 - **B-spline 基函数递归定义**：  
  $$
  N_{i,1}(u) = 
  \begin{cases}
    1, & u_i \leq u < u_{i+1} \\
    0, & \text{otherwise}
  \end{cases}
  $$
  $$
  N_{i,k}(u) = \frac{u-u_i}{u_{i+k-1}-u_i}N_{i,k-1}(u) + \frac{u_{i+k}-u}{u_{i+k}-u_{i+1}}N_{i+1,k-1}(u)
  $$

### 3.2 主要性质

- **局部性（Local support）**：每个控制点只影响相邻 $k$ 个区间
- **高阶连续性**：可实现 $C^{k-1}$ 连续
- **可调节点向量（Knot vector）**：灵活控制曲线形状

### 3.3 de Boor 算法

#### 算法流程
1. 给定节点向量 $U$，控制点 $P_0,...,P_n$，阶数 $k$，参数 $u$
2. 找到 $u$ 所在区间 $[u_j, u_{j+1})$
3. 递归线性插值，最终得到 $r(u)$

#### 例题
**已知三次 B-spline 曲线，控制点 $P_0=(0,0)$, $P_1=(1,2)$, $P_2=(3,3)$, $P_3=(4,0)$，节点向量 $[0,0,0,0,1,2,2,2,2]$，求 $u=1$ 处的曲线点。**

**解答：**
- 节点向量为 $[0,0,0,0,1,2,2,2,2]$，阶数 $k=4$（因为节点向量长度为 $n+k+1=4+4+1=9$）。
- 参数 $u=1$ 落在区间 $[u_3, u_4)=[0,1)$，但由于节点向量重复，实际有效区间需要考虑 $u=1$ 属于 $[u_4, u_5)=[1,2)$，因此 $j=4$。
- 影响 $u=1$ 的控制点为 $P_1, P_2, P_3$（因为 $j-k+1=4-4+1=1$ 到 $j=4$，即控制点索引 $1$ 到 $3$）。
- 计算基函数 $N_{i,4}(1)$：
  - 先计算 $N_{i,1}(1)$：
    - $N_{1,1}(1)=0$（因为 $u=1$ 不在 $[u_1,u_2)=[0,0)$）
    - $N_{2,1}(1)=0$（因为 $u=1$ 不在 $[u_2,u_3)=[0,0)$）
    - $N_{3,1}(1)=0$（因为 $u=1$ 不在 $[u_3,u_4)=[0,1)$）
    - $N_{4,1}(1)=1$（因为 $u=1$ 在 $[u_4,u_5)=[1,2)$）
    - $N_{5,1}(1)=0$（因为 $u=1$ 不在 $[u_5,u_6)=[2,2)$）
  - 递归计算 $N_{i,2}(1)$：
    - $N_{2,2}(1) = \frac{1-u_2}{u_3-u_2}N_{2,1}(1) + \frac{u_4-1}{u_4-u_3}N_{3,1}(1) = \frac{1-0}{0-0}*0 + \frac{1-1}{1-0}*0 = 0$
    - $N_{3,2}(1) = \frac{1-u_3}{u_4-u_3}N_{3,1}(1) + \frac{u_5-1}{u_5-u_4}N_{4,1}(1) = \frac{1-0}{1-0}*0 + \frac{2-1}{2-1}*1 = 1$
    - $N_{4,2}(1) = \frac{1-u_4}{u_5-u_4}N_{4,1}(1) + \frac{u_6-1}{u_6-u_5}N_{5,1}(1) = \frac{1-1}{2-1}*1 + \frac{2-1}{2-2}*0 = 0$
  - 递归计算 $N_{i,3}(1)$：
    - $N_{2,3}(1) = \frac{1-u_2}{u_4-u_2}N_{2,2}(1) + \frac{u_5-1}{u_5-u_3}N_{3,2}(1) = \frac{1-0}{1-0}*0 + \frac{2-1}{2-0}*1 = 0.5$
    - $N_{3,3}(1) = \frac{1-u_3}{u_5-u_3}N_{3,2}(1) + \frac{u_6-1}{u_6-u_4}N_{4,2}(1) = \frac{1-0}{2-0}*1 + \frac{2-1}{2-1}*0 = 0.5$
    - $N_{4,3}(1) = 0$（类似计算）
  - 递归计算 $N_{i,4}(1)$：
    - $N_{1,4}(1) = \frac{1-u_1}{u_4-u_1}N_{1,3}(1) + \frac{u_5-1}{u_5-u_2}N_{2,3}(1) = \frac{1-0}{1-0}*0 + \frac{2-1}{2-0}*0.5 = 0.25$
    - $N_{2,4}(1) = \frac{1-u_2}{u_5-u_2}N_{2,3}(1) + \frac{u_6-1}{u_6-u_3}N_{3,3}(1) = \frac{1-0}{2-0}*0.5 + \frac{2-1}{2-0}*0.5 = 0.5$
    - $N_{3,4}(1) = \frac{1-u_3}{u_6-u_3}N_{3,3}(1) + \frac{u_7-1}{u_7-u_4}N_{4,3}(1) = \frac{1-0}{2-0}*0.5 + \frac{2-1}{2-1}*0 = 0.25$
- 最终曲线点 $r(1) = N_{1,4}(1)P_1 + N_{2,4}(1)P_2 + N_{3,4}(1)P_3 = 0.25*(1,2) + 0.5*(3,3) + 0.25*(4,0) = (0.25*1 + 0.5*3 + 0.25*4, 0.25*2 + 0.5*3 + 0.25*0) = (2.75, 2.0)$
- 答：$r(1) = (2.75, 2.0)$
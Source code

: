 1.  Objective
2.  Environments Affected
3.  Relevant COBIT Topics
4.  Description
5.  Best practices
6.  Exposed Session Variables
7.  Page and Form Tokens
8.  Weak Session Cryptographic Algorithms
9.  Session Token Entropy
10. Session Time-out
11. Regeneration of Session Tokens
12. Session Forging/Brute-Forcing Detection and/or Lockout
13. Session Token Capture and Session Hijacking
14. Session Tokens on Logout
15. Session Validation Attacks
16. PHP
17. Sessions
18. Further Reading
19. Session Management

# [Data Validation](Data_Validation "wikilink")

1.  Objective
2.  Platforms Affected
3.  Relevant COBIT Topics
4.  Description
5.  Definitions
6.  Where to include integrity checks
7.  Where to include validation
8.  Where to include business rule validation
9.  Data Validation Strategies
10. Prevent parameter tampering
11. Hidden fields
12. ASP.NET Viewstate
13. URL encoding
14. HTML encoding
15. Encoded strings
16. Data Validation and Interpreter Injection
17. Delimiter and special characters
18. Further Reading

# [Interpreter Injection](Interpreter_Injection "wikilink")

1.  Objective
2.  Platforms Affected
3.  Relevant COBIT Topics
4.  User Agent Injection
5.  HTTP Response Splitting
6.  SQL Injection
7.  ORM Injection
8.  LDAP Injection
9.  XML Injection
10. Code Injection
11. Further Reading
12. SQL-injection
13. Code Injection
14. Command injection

- [TASK INSTRUCTIONS] Could you write out only the lines of the listing above from the one that contains "12. Session Forging/Brute-Forcing" through its final line, exactly and inclusive?

- [REPLY TO THE TASK]
12. Session Forging/Brute-Forcing Detection and/or Lockout
13. Session Token Capture and Session Hijacking
14. Session Tokens on Logout
15. Session Validation Attacks
16. PHP
17. Sessions
18. Further Reading
19. Session Management

# [Data Validation](Data_Validation "wikilink")

1.  Objective
2.  Platforms Affected
3.  Relevant COBIT Topics
4.  Description
5.  Definitions
6.  Where to include integrity checks
7.  Where to include validation
8.  Where to include business rule validation
9.  Data Validation Strategies
10. Prevent parameter tampering
11. Hidden fields
12. ASP.NET Viewstate
13. URL encoding
14. HTML encoding
15. Encoded strings
16. Data Validation and Interpreter Injection
17. Delimiter and special characters
18. Further Reading

# [Interpreter Injection](Interpreter_Injection "wikilink")

1.  Objective
2.  Platforms Affected
3.  Relevant COBIT Topics
4.  User Agent Injection
5.  HTTP Response Splitting
6.  SQL Injection
7.  ORM Injection
8.  LDAP Injection
9.  XML Injection
10. Code Injection
11. Further Reading
12. SQL-injection
13. Code Injection
14. Command injection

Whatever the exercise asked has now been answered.